Transparency on Bagram detentions needed from Obama administration

A US federal judge has ordered the administration of President Barack Obama to provide him with updated information on the detainees held by the USA in Bagram airbase in Afghanistan by 11 March. District Court Judge John Bates is considering whether the detainees may challenge their detention before courts in the USA.

Judge Bates asked the Bush administration in January 2009 to disclose the number of people being held in Bagram, how many of them were taken into custody outside of Afghanistan, and how many of them were Afghan nationals. The administration responded by classifying the key details as secret and redacted them from the unclassified version of the filing.

Judge Bates has now asked the Obama administration the same questions, noting that the details supplied to him by the government in January may now be out of date.

Figures released in late February by the International Committee of the Red Cross, the only organization with access to Bagram detainees, indicate that there were then about 550 detainees in the airbase. This was down from the figure of “about 615” provided by US Secretary of Defense Robert Gates to the Senate Armed Services Committee a month earlier.

New detentions by US and allied forces in Afghanistan continue. According to reports by the American Forces Press Service, at least 120 “militants” were taken into custody during January and February 2009. It is not known how many, if any, have been or will be transferred to Bagram.

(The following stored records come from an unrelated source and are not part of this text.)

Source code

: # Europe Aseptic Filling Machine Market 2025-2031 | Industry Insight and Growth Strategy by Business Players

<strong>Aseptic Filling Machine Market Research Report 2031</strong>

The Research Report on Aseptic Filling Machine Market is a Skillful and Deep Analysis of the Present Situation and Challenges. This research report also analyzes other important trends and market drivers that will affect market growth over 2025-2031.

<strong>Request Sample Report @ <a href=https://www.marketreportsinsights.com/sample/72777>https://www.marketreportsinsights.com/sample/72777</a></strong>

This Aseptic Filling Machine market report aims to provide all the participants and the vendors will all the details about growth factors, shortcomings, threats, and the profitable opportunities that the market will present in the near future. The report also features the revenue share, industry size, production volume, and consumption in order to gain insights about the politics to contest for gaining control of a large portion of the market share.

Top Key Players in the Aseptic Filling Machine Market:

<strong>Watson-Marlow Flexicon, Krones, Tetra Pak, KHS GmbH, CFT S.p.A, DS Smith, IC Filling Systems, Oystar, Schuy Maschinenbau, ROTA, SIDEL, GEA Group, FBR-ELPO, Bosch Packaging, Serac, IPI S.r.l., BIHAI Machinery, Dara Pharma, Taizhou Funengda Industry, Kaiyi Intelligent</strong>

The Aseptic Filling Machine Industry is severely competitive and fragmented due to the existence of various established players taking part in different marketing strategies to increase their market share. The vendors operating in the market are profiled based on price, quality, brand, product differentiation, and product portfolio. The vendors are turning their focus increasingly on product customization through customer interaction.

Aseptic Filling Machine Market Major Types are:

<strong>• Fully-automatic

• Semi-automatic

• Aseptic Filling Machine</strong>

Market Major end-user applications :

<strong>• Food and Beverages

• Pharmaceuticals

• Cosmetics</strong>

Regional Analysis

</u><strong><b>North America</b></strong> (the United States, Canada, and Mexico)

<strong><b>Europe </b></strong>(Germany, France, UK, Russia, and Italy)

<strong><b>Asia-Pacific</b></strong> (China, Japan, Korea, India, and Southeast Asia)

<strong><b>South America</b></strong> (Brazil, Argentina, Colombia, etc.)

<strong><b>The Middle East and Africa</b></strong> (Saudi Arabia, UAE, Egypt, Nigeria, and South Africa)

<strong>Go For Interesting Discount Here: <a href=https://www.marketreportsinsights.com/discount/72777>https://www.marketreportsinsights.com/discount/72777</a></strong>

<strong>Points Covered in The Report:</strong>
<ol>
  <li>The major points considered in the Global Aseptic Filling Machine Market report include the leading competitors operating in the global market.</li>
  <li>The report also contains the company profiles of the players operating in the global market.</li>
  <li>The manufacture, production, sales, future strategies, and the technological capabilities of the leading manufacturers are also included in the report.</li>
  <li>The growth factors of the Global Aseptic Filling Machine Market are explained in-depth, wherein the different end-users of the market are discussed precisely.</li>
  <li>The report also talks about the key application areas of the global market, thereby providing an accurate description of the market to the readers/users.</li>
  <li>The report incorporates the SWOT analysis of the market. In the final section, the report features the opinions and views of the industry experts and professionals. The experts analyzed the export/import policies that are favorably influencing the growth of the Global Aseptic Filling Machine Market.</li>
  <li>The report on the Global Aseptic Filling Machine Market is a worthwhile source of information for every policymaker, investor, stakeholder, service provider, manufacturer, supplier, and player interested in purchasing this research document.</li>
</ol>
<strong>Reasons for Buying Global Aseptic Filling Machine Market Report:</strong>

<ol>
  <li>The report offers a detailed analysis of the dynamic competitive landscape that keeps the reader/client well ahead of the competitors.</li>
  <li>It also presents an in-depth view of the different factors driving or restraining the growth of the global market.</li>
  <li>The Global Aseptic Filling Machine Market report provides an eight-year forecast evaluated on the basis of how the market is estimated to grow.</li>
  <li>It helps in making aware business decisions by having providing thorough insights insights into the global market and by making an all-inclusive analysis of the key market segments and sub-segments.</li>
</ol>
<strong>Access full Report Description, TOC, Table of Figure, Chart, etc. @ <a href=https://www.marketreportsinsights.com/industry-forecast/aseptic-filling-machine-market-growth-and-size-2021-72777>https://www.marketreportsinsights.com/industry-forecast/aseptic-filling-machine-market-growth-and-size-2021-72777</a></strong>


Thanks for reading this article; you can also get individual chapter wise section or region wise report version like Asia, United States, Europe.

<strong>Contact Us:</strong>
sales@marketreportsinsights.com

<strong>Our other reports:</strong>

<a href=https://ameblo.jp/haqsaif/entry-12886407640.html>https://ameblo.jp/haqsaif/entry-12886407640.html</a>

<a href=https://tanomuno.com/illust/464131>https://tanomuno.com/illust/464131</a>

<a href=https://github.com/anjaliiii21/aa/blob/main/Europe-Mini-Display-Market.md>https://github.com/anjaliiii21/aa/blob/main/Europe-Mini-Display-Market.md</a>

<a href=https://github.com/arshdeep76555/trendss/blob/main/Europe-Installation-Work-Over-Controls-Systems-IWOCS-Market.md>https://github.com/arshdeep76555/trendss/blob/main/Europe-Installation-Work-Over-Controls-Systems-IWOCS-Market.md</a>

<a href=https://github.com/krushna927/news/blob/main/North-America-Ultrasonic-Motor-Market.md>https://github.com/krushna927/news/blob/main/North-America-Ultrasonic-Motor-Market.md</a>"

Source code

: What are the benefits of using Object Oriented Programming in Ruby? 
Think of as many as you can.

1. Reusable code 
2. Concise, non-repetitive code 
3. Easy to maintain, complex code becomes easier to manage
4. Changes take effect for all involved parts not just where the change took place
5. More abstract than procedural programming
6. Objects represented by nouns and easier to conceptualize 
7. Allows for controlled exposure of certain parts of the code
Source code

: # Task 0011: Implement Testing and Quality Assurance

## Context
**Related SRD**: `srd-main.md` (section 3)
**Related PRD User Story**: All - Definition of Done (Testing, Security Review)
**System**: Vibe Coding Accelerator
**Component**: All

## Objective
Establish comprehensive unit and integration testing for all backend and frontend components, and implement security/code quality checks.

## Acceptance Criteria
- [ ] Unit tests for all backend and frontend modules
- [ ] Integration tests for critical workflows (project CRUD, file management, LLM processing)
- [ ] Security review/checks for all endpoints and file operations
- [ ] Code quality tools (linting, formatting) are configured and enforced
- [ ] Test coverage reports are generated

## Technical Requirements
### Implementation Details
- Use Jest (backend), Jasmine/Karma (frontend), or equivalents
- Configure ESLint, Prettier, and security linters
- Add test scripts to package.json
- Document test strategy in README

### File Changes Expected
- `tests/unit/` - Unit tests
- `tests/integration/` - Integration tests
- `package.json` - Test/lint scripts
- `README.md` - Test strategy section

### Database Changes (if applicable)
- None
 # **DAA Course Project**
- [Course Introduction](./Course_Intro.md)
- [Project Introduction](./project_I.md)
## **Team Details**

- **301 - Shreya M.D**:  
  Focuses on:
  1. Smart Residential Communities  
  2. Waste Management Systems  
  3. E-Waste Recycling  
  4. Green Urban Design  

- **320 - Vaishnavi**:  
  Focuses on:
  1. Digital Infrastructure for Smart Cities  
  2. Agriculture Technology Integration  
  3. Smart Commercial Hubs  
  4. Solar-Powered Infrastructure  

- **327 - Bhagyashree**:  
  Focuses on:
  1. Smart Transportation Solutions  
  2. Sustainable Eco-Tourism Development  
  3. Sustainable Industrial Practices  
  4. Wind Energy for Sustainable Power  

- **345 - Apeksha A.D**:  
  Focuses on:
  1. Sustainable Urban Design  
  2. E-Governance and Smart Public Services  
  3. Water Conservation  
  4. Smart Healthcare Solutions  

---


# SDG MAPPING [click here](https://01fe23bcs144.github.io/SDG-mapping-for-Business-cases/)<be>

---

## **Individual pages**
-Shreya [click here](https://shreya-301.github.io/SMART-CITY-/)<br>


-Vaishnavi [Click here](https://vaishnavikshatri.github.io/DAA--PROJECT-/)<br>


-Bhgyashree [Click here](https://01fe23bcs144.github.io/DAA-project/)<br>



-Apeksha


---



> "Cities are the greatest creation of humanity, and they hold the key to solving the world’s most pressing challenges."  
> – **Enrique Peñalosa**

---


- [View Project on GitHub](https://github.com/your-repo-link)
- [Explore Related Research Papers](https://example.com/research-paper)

Amnesty International has written to the US administration urging it to inject some much needed transparency into the Bagram detention regime, including by making fully available to the public the information requested by District Court Judge John Bates.

Amnesty International has urged the new administration not to repeat its predecessor’s use of secrecy to conceal from the public its response to the judge. Transparency, essential to accountability and detainee protection, must be central to US detention policy. As President Obama has himself instructed his administration, “transparency promotes accountability”.

The need for transparency was illustrated late last month when the UK government revealed that two individuals it handed over to the USA in Iraq in 2004 had subsequently been transferred to US custody in Afghanistan, where they remain five years later.

Amnesty International has asked the US government to confirm whether the two are held in Bagram and to provide further information on their cases. The organization has raised the possibility that the USA’s transfer of these individuals to Afghanistan constituted a war crime.

Amnesty International continues to call for the Bagram detainees to be granted access to an independent court to challenge the lawfulness of their detentions, to effective remedies in relation to their treatment and conditions of detention, and to meaningful access to legal counsel for such purposes. At present, the detainees have no access to lawyers or courts.